Whose and What Rights?
The Khmer Rouge leaders escaped being tried for their murderous politically motivated rampage, because the U.N. repeatedly delayed establishing the tribunal agreed to try them. Ta Mok, the Khmer Rouge leader who died in 2006, had ousted Pol Pot in 1997 and was the group’s final leader. He had been held in a military prison since 1999.
The New-York based Open Society Justice Initiative wants a probe into corruption allegations against judges of the long-awaited and long-overdue Khmer Rouge tribunal. It cites allegations “that Cambodian court personnel, including judges, must kick back a significant percentage of their wages to Cambodian government officials in exchange for their positions on the court.”
Up to two million people were executed or died of starvation and overwork between 1975 and 1979, when the communist Khmer Rouge forced millions into the countryside in their drive for an agrarian utopia.

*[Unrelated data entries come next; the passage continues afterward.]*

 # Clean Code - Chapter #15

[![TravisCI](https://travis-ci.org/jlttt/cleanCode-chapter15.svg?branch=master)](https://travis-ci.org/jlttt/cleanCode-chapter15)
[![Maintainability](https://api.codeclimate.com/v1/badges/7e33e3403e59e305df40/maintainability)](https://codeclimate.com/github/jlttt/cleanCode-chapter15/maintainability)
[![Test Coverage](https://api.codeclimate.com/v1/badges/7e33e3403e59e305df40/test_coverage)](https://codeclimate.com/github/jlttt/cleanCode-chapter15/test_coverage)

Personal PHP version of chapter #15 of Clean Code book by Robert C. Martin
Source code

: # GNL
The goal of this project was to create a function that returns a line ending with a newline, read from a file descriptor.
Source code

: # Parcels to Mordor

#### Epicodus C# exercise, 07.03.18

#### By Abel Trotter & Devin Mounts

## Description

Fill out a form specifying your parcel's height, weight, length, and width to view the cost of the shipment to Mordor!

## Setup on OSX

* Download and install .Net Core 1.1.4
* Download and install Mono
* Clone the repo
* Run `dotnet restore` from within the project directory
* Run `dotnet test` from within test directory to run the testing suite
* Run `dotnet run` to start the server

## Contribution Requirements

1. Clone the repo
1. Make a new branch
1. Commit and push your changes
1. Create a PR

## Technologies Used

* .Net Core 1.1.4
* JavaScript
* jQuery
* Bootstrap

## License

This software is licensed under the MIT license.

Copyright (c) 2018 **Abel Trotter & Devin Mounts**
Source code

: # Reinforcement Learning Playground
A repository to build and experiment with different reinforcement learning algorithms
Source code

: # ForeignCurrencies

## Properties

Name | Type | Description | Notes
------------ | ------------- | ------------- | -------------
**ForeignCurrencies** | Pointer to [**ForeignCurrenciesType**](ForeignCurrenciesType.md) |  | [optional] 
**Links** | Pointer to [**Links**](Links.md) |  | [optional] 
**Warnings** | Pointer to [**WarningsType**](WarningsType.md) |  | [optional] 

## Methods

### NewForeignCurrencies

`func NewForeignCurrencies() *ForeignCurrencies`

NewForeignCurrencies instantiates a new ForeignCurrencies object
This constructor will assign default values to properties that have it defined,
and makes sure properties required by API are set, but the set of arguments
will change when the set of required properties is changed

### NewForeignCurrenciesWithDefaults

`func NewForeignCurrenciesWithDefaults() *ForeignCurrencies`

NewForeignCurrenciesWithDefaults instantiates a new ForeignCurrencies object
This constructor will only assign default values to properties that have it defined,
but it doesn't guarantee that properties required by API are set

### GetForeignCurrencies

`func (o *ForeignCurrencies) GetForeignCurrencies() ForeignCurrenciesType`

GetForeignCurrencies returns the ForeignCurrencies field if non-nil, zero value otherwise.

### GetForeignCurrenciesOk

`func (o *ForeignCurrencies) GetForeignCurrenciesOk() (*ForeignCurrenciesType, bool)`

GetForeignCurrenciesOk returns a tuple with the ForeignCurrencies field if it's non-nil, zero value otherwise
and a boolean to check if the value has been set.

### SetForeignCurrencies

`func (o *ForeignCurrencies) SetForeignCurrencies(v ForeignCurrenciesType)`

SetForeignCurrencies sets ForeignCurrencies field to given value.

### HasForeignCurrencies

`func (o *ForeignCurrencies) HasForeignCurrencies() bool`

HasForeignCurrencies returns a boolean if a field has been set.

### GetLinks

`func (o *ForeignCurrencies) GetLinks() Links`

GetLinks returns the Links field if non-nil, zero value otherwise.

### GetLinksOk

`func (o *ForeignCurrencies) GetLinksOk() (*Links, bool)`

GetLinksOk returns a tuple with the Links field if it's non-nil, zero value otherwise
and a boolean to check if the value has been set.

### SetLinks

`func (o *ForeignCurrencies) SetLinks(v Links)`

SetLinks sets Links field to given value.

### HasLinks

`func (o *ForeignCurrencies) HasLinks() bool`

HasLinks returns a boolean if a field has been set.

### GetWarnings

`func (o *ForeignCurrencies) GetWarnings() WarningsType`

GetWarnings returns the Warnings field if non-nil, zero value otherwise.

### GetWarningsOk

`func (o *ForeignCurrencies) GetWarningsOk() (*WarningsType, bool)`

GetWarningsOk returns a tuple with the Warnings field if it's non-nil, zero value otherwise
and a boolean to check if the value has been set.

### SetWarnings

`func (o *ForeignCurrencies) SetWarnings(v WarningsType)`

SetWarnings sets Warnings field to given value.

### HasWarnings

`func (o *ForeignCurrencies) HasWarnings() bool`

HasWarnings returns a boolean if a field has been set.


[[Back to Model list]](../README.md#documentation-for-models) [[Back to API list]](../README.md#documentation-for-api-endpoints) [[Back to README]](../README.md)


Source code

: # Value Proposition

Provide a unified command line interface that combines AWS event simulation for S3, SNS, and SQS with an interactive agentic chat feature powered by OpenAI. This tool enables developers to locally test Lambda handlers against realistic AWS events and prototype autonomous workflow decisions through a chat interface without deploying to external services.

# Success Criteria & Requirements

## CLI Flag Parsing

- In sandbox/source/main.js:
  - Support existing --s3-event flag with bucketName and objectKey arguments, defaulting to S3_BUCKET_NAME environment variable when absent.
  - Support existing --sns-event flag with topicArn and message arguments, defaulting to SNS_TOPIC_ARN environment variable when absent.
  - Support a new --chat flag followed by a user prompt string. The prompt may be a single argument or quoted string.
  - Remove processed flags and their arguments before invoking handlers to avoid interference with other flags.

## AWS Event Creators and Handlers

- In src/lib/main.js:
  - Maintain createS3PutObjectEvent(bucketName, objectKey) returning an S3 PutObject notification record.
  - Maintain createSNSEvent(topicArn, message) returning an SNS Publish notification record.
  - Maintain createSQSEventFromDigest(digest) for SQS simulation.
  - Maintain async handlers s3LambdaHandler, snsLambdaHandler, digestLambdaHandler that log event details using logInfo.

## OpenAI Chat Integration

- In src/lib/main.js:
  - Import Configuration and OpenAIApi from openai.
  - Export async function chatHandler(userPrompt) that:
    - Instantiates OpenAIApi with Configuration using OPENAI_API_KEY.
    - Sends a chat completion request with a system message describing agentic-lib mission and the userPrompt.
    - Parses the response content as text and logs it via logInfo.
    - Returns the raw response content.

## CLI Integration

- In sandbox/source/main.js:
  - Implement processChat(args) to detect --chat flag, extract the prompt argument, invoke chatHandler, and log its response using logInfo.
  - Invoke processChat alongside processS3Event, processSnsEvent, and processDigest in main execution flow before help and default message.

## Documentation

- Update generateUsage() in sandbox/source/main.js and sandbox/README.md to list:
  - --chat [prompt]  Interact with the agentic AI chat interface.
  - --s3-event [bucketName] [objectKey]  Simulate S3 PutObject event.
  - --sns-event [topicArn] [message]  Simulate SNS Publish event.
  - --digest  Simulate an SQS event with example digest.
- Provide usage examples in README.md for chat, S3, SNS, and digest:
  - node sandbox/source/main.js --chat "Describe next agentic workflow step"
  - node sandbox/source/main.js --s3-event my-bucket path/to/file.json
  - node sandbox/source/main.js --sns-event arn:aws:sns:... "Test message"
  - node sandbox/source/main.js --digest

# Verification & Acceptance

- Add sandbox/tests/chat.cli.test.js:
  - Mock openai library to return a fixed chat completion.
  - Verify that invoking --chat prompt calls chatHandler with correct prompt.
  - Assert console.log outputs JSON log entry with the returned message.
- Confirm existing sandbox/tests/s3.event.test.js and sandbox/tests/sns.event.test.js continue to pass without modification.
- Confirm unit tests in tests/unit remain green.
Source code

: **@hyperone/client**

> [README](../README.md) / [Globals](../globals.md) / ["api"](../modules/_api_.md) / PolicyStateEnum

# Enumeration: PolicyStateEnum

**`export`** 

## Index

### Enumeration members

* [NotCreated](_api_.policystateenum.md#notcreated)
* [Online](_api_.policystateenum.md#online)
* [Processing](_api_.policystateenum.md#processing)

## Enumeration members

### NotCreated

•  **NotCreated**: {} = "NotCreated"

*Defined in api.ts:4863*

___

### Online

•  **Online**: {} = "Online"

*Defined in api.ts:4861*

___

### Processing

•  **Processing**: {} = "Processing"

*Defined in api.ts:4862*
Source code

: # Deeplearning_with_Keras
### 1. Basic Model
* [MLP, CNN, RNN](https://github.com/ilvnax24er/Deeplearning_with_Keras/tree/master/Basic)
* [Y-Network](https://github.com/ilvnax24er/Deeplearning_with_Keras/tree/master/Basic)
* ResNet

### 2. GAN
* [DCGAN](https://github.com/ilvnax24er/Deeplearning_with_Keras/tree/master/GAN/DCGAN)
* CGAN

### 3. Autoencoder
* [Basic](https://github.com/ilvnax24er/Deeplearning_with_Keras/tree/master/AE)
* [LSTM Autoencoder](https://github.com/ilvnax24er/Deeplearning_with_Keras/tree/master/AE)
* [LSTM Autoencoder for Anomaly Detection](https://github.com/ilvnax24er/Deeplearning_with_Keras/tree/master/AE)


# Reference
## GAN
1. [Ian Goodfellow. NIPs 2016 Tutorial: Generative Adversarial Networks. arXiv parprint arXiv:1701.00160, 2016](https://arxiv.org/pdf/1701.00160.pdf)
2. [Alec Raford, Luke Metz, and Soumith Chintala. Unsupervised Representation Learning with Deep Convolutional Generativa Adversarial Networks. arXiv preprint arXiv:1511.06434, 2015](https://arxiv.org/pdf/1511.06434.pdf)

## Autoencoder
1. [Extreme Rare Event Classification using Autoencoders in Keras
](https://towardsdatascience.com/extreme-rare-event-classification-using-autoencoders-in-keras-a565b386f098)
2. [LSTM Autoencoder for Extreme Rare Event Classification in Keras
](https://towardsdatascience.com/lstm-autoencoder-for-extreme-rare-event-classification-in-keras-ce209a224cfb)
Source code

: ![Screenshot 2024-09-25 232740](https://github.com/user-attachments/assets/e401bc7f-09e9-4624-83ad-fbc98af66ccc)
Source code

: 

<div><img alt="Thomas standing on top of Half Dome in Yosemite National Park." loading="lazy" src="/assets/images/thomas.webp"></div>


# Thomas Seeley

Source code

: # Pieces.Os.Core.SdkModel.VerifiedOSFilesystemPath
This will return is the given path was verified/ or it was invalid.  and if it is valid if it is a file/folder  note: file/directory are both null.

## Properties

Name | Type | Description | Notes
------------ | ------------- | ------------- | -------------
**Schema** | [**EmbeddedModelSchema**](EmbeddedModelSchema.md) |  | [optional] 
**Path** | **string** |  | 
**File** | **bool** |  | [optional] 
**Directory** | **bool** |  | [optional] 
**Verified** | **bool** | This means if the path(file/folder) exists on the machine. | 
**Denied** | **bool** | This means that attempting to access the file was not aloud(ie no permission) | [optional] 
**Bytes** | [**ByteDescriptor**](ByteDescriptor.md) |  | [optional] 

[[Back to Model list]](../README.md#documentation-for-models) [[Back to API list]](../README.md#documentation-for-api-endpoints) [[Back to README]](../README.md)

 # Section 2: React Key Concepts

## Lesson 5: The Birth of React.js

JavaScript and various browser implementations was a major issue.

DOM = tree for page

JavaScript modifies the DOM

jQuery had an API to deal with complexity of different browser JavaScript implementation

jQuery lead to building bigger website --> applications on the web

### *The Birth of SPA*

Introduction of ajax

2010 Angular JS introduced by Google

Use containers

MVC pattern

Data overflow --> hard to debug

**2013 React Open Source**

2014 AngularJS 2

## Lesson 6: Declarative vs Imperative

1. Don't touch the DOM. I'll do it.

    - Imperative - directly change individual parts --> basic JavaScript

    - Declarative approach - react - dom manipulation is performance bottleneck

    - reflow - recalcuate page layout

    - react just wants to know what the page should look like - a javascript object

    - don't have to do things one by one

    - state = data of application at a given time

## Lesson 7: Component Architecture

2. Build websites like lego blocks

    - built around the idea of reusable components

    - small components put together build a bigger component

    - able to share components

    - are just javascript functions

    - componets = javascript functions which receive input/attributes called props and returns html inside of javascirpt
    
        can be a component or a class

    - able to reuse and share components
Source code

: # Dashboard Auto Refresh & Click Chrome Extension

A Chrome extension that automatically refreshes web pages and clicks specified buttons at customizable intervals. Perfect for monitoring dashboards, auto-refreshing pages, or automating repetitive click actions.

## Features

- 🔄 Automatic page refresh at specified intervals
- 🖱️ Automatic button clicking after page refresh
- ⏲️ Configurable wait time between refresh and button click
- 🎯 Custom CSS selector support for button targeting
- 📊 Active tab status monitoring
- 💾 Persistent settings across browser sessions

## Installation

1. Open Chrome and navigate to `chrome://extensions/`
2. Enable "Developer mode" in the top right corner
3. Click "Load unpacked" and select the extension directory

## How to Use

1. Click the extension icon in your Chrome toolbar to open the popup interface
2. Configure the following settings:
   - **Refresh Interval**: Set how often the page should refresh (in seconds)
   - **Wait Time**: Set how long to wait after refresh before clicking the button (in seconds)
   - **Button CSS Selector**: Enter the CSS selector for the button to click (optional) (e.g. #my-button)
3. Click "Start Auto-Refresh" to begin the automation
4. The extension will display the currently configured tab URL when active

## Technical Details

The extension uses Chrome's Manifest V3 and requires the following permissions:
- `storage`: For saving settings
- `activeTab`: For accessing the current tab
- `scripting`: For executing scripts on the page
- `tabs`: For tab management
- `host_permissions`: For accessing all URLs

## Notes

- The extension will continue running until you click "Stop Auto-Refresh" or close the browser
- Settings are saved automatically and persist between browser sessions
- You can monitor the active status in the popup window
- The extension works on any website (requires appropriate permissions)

Human rights are still being violated on a systemic scale by Cambodia’s Hun Sen government. According to Yash Ghai, the U.N. secretary general’s special representative for human rights in Cambodia. In The United Nations Special Rapporteur for Human Rights in Cambodia he released on September 26, 2006, he said: “With aid-giving comes the responsibility to ensure that it helps the people. The international community in Cambodia must give far higher priority to human rights and actively advocate for their implementation.” He concluded the government manipulates the democratic process, undermines legitimate political opposition, uses the state to accumulate private wealth, with no rule of law, property rights, or independent judiciary. Illegal land expropriations go unpunished and unpaid for. Thousands of families have been forcibly evicted from land their families have lived on for generations. In some cases, entire communities have collapsed as a result, since their whole existence was organized around this land.